ClassMethod InvokeEnsembleService(service, argv...) As %Status
{
  try {
    set status = ##class(Ens.Director).CreateBusinessService(service, .instace)
    throw:$$$ISERR(status) ##class(NoProduction).%New()
    #dim response as %DynamicObject
    set status = instace.ProcessInput(.argv, .response)
    throw:$$$ISERR(status) ##class(%Exception.StatusException).%New(status)
    throw:'$data(response) ##class(NoResponse).%New()
    if $isObject(response) {
      if response.%Extends(##class(%DynamicObject).%ClassName(1)) { write response.%ToJSON() }
      elseif response.%Extends(##class(%ZEN.proxyObject).%ClassName(1)) {
        do ##class(%ZEN.Auxiliary.jsonProvider).%ObjectToJSON(response)
      }
      elseif response.%Extends(##class(%XML.Adaptor).%ClassName(1)) {
        do response.XMLExportToString(.ret)
        write ret
      }
      else { throw ##class(Serialization).%New() }
    }
    else {
      write response
    }     
  }
  catch ex {
    set httpErrorCode = $case(ex.%ClassName(1),
                 ##class(h2.createrestfulservice.NoProduction).%ClassName(1):503,
                                                            :500)
    do ..ReportHttpStatusCode(httpErrorCode,ex.AsStatus())
  }
  quit $$$OK
}

}

 

If you are over with reading you might recognize that there are three custom exceptions. Please find the code of them right below.
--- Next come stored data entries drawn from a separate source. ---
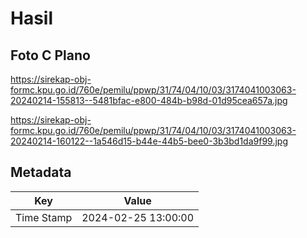 # Hasil

## Foto C Plano

https://sirekap-obj-formc.kpu.go.id/760e/pemilu/ppwp/31/74/04/10/03/3174041003063-20240214-155813--5481bfac-e800-484b-b98d-01d95cea657a.jpg

https://sirekap-obj-formc.kpu.go.id/760e/pemilu/ppwp/31/74/04/10/03/3174041003063-20240214-160122--1a546d15-b44e-44b5-bee0-3b3bd1da9f99.jpg


## Metadata

| Key        | Value               |
| ---------- | ------------------- |
| Time Stamp | 2024-02-25 13:00:00 |



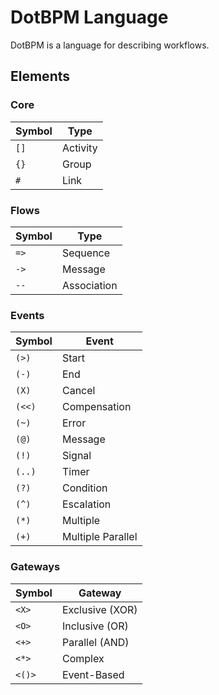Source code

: # DotBPM Language
DotBPM is a language for describing workflows. 

## Elements

### Core
Symbol | Type
-------|---------
`[]`   | Activity
`{}`   | Group
`#`    | Link

### Flows
Symbol | Type
-------|---------
`=>`   | Sequence
`->`   | Message
`--`   | Association

### Events
Symbol | Event
-------|------
`(>)`  | Start 
`(-)`  | End
`(X)`  | Cancel
`(<<)` | Compensation
`(~)`  | Error
`(@)`  | Message
`(!)`  | Signal
`(..)` | Timer
`(?)`  | Condition
`(^)`  | Escalation
`(*)`  | Multiple
`(+)`  | Multiple Parallel

### Gateways
Symbol | Gateway
-------|--------
`<X>`  | Exclusive (XOR)
`<O>`  | Inclusive (OR)
`<+>`  | Parallel (AND)
`<*>`  | Complex
`<()>` | Event-Based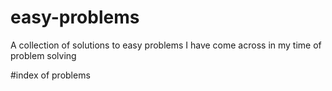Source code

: # easy-problems
A collection of solutions to easy problems I have come across in my time of problem solving

#index of problems
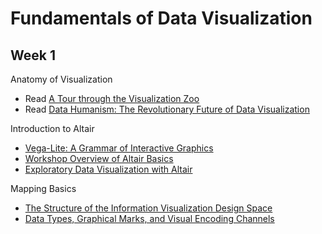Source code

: # Fundamentals of Data Visualization

## Week 1
Anatomy of Visualization 
- Read [A Tour through the Visualization Zoo](https://queue.acm.org/detail.cfm?id=1805128)
- Read [Data Humanism: The Revolutionary Future of Data Visualization](https://www.printmag.com/article/data-humanism-future-of-data-visualization/)

Introduction to Altair
- [Vega-Lite: A Grammar of Interactive Graphics](https://idl.cs.washington.edu/files/2017-VegaLite-InfoVis.pdf)
- [Workshop Overview of Altair Basics](https://github.com/altair-viz/altair-tutorial)
- [Exploratory Data Visualization with Altair](https://altair-viz.github.io/altair-tutorial/README.html)

Mapping Basics
- [The Structure of the Information Visualization Design Space](https://hci.stanford.edu/courses/cs448b/papers/infovis_design_space.pdf)
- [Data Types, Graphical Marks, and Visual Encoding Channels](https://observablehq.com/@uwdata/data-types-graphical-marks-and-visual-encoding-channels)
Class h2.createrestfulservice.Serialization extends %Exception.AbstractException {

Method OnAsStatus() as %Status
{
  quit $$$ERROR(5001,"No known serialization method")
}

}

Class h2.createrestfulservice.NoProduction extends %Exception.AbstractException {

Method OnAsStatus() as %Status
{
  quit $$$ERROR(5001,"Production is down")
}

}

Class h2.createrestfulservice.NoResponse extends %Exception.AbstractException {

Method OnAsStatus() as %Status
{
  quit $$$ERROR(5001,"No response is received")
}

}

As you expect Ensemble Business Operations using EnsLib.HTTP.OutboundAdapter are catching return status other then 200 (OK). That allows to stay with the standard error handling inside Ensemble at the service consumer side. There is no real need for Business Operation example. Any of those created during any earlier session is just fine.